→ REQUIREMENT:
Looking at the data below, report how many lines contain "operating", with no other words.

→ LISTED ENTRIES:

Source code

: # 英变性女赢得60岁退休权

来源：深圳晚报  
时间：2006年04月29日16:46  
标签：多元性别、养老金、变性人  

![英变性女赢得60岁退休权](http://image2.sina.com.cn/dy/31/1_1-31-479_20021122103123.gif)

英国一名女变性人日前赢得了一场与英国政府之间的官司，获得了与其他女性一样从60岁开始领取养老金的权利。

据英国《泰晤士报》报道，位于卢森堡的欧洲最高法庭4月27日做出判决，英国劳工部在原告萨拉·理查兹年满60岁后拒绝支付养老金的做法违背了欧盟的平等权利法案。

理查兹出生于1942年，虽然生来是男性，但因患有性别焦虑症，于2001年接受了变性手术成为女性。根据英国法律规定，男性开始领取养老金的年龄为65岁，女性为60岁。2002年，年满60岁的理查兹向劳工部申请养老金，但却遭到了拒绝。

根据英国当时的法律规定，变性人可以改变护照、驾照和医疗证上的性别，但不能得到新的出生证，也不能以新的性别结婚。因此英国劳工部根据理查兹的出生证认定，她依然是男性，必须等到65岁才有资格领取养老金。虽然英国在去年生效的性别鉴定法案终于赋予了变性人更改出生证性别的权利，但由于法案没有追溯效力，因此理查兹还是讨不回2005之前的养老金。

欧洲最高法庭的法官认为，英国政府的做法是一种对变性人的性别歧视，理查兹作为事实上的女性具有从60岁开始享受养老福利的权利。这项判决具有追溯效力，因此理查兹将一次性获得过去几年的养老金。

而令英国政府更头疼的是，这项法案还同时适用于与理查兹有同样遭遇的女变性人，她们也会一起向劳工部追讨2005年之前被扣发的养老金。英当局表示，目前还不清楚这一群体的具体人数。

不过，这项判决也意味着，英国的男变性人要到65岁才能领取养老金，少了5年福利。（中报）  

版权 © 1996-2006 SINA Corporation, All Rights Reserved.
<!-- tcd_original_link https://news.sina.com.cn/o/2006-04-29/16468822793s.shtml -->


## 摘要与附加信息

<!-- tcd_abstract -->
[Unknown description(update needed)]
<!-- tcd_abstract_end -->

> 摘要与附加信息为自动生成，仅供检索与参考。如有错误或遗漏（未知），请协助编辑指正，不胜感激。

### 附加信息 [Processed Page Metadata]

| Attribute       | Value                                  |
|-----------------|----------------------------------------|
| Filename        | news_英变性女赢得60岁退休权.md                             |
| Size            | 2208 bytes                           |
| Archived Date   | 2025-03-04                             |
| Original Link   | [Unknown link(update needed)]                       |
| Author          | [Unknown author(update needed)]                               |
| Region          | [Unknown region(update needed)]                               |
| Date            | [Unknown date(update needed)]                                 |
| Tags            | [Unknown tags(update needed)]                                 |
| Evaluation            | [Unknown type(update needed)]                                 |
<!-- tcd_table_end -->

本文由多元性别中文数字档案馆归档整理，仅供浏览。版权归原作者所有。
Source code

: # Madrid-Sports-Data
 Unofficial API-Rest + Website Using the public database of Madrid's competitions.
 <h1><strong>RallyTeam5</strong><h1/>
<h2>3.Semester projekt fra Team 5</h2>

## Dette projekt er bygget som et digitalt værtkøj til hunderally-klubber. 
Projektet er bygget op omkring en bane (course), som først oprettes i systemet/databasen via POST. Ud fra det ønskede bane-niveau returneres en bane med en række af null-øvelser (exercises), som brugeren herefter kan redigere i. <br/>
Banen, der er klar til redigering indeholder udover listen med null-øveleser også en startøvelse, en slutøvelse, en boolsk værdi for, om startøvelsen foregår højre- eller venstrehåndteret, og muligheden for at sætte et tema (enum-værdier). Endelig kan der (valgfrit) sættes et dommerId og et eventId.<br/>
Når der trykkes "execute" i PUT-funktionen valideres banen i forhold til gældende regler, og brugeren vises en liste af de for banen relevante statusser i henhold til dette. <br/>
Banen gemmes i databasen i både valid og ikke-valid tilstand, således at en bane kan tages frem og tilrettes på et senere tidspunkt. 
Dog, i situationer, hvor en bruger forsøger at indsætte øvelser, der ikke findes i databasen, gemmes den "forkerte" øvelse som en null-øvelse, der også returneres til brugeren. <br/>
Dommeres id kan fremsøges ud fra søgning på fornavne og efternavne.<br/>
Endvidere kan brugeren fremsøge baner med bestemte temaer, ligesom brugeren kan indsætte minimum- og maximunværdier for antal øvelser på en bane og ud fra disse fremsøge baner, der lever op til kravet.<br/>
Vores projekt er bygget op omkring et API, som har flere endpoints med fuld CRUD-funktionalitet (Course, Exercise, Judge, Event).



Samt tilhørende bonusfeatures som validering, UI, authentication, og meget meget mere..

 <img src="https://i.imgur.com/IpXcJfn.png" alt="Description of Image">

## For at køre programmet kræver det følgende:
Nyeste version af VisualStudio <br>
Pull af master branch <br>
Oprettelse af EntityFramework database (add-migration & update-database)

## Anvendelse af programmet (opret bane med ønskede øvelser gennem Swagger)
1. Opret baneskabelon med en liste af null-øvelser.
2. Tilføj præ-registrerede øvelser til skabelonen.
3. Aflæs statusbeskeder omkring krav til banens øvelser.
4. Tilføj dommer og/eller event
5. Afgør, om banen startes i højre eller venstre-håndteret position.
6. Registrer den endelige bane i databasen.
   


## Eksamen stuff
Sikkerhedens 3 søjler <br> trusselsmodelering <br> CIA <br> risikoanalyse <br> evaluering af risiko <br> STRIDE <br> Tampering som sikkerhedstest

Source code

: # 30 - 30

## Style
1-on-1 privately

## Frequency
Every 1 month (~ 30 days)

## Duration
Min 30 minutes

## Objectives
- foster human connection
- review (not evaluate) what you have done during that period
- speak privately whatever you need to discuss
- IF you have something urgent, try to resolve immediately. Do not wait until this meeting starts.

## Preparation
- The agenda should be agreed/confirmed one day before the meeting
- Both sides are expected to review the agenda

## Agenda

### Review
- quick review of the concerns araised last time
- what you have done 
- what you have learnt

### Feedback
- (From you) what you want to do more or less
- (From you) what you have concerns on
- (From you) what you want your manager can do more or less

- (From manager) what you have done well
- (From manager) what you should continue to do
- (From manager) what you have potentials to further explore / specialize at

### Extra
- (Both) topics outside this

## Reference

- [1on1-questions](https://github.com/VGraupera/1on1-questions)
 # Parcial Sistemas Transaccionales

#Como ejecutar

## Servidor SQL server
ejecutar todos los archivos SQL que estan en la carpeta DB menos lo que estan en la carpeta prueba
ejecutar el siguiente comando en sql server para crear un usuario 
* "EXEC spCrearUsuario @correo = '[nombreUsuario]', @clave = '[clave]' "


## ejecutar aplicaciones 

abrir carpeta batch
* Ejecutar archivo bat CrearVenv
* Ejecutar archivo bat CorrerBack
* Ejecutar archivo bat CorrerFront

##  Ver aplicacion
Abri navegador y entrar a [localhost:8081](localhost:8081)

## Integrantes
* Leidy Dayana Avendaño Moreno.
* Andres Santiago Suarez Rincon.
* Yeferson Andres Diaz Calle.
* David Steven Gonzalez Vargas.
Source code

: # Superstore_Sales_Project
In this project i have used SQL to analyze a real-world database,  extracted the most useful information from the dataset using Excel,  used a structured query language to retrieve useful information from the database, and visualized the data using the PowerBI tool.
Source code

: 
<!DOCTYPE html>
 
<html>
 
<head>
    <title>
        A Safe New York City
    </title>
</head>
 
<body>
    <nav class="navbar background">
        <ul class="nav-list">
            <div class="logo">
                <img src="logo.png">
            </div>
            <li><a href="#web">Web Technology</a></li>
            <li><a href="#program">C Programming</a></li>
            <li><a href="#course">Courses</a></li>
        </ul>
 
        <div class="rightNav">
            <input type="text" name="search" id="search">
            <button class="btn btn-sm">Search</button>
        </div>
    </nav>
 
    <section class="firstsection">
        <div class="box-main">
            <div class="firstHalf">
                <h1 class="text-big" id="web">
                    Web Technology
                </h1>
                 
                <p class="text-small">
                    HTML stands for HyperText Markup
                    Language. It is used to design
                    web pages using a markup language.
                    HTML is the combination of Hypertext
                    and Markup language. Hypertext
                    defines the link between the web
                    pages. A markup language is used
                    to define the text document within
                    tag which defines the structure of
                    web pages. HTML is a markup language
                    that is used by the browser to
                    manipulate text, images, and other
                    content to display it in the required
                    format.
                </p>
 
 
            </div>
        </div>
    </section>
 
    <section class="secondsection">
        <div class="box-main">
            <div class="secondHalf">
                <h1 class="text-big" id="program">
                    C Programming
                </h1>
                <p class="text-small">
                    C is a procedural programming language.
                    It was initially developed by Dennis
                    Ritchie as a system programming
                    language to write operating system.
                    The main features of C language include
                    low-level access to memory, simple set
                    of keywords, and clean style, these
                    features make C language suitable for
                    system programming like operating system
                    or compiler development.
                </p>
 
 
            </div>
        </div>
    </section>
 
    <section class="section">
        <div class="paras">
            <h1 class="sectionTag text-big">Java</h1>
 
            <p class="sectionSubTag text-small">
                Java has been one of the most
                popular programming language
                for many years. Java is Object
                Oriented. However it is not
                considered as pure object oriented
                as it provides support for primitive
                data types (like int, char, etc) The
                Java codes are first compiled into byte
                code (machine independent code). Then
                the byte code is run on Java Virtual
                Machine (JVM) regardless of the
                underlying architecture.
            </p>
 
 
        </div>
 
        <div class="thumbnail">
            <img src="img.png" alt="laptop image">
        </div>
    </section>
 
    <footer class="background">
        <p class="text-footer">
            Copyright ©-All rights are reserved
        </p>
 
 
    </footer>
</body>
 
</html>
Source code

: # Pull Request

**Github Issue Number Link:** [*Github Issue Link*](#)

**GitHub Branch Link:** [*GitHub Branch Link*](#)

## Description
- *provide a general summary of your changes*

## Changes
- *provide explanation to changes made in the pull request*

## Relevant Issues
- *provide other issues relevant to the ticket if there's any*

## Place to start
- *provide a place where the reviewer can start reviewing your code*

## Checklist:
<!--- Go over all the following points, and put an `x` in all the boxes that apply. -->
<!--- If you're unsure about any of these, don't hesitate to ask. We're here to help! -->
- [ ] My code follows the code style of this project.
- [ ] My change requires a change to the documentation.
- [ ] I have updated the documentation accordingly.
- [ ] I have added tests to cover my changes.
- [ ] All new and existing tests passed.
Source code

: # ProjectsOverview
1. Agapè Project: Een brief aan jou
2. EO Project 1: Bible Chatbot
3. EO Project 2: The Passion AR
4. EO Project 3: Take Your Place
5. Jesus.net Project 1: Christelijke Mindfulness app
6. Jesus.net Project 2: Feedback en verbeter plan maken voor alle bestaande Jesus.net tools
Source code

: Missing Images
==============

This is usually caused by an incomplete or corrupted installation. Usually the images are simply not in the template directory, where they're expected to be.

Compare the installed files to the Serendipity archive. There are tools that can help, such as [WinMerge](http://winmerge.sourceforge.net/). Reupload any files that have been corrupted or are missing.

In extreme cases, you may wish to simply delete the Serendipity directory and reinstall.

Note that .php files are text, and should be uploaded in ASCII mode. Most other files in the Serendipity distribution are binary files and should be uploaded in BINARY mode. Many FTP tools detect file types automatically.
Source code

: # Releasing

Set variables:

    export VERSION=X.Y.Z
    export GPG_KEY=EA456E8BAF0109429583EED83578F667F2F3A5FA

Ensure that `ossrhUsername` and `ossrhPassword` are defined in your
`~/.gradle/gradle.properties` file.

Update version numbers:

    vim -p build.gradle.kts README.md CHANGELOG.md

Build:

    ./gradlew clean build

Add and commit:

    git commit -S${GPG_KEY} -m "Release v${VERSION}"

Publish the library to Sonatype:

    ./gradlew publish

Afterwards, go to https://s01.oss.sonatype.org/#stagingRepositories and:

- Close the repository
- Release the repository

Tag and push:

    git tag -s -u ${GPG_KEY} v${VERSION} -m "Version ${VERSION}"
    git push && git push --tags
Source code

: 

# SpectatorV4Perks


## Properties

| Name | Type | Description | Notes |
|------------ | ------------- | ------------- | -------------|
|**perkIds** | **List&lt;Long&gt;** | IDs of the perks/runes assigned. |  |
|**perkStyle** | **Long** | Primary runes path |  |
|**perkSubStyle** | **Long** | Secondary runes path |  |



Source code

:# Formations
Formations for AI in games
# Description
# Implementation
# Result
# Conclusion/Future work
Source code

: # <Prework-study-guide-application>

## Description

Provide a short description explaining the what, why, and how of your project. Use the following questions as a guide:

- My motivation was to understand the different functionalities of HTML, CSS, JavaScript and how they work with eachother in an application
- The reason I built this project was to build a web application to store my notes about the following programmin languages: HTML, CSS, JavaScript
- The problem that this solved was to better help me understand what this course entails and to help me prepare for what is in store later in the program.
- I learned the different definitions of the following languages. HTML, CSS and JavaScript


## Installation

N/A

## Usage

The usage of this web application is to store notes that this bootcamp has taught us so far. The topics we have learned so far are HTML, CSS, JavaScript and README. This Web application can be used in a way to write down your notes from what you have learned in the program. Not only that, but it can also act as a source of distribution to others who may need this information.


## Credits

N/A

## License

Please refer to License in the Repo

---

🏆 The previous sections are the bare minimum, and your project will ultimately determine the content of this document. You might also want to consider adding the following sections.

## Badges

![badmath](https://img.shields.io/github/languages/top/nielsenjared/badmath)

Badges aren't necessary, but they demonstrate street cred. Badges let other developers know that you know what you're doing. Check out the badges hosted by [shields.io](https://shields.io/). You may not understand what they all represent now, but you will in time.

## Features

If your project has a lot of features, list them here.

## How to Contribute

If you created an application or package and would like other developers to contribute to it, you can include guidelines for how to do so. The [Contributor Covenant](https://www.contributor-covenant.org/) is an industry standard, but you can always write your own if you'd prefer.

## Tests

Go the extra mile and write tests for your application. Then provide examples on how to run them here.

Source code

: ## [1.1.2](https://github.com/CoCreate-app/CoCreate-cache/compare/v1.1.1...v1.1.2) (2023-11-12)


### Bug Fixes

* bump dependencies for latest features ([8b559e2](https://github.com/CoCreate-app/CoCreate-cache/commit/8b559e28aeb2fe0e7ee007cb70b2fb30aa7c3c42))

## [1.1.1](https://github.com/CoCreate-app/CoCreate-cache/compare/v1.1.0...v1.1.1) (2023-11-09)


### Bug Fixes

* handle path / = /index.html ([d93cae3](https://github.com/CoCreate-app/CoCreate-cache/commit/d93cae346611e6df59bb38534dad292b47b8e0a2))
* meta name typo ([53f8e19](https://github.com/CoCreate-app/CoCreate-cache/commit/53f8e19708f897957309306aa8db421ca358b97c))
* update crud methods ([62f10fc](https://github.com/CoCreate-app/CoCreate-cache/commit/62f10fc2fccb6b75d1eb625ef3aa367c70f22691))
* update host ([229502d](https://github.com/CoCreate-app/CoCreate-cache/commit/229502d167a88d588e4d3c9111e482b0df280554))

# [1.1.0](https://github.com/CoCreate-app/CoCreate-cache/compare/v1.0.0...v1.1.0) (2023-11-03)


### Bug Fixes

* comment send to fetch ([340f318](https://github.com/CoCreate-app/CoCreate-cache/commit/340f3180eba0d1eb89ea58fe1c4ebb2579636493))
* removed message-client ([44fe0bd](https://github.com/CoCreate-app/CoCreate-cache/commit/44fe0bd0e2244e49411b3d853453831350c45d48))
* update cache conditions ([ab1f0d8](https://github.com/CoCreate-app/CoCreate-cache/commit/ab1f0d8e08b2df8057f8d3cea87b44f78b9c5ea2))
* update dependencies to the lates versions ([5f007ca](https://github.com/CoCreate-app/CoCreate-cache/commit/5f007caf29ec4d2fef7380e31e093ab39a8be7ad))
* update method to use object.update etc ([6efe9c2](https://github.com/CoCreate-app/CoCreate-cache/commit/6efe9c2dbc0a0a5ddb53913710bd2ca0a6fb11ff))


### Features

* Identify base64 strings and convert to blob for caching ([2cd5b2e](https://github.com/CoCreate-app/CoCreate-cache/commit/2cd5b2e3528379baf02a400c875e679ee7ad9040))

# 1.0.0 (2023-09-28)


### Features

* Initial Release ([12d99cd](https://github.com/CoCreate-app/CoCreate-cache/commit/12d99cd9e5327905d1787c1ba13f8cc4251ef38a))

→ RESULT:
2